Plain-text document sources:
%%

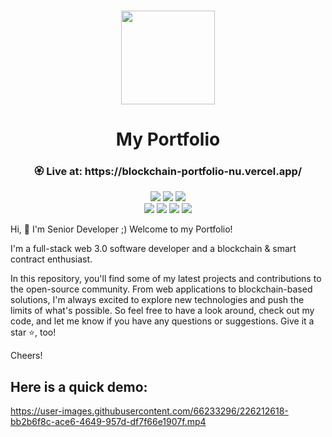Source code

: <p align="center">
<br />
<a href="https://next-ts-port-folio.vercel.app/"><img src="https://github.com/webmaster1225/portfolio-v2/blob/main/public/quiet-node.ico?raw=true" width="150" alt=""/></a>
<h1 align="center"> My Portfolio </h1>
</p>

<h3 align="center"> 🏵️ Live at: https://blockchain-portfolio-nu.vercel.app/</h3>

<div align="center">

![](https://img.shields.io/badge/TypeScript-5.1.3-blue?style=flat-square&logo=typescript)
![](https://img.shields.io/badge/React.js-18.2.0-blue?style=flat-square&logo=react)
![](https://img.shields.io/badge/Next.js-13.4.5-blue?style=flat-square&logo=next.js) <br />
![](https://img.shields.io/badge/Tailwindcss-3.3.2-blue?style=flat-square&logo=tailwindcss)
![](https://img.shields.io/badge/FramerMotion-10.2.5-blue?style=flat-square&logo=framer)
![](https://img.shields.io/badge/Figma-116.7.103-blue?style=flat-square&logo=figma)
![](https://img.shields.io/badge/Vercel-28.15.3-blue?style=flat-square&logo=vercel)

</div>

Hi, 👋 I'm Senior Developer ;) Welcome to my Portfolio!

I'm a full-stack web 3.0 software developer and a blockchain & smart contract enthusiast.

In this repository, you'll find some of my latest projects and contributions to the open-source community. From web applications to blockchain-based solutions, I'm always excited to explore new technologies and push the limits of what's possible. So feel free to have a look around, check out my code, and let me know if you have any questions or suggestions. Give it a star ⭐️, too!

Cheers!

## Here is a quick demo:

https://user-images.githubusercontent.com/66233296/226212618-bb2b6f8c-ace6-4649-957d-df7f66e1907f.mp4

%%
%%

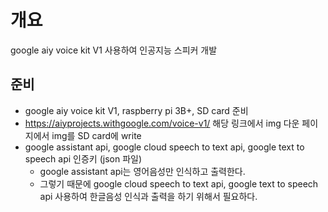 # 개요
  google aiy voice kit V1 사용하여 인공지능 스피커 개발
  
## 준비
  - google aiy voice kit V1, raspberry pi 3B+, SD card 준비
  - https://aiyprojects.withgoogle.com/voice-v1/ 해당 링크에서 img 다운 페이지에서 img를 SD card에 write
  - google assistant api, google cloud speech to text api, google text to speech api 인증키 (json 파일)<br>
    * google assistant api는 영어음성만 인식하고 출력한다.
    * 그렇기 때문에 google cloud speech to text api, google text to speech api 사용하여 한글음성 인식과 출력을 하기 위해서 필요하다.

%%

TASK DETAILS —
For the word "assistant", return every line of the records that holds it.

EXPECTED ANSWER —
  - google assistant api, google cloud speech to text api, google text to speech api 인증키 (json 파일)<br>
    * google assistant api는 영어음성만 인식하고 출력한다.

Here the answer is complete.